A candidate biological network formed by genes from genomic and hypothesis-free scans of suicide.

Information about genes and the biology of suicidal behavior (SB) is noisy due to heterogenous outcomes (suicide attempts or deaths), as well as many different genes and overlapping biological processes implicated. One approach to test the unbiased biological coherence of disease genes, is to use genes from hypothesis-free genetic scans and to investigate if they aggregate close to each other in cellular gene and protein interaction networks ("interactomes"). Therefore, we used network methods to study the biological coherence among genes (n = 229) from genome-wide association studies (GWAS) and whole exome sequencing (WES) of suicide outcome. Results showed that the suicide GWAS+WES genes has significant aggregation in three major interactome database assemblies, a hallmark of biological similarity and increased likelihood of being involved in the same outcome (suicide). This pinpointed e.g. genes on chromosome 19, which are also associated with lipid metabolism, schizophrenia and bipolar disorder.
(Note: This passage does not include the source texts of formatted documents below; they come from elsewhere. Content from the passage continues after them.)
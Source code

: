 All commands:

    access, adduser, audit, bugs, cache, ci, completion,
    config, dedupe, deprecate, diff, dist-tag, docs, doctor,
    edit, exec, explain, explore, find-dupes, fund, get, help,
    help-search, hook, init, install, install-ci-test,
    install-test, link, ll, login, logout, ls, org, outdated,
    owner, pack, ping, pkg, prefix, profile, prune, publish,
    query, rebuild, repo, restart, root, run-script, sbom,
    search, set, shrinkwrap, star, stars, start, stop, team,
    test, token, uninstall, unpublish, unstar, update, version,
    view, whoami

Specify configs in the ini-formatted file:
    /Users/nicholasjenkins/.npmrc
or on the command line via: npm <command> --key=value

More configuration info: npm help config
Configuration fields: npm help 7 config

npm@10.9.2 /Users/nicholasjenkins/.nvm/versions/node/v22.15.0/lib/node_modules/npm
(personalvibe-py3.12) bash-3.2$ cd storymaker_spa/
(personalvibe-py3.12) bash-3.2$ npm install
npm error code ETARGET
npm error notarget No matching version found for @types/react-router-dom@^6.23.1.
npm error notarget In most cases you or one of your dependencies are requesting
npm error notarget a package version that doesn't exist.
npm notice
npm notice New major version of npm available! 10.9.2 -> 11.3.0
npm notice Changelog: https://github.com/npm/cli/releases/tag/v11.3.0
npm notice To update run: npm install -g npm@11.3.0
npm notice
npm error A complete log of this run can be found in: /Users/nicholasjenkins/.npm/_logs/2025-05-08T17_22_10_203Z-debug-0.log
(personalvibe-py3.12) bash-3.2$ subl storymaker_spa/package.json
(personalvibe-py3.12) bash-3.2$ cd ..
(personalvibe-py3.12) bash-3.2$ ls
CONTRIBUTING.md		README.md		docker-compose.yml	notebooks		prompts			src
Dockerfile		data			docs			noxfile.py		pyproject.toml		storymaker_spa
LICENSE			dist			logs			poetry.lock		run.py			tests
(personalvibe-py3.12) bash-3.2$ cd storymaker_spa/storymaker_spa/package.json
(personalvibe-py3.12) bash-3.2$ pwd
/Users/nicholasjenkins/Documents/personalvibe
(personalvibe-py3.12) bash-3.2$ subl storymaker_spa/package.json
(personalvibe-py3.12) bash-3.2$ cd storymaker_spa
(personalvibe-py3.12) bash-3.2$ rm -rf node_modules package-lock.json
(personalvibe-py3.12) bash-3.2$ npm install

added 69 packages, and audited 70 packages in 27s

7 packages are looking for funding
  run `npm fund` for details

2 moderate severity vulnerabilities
We identified a subset of GWAS+WES "core" genes (n = 54) which are the most proximal to each other in the context of three interactome assemblies, and present a candidate network module of suicide which is specific for nervous system tissues. The n = 54 most proximal "core" genes showed overrepresentation of synaptic and nervous system development genes, as well as network paths to other SB genes having increased evidence diversity. Overall, results suggested the existence of a coherent biology in suicide outcome and provide unbiased biological support concerning links to other SB genes, as well as e.g. bipolar disorder, excitatory/inhibitory function and ketamine treatment in SB.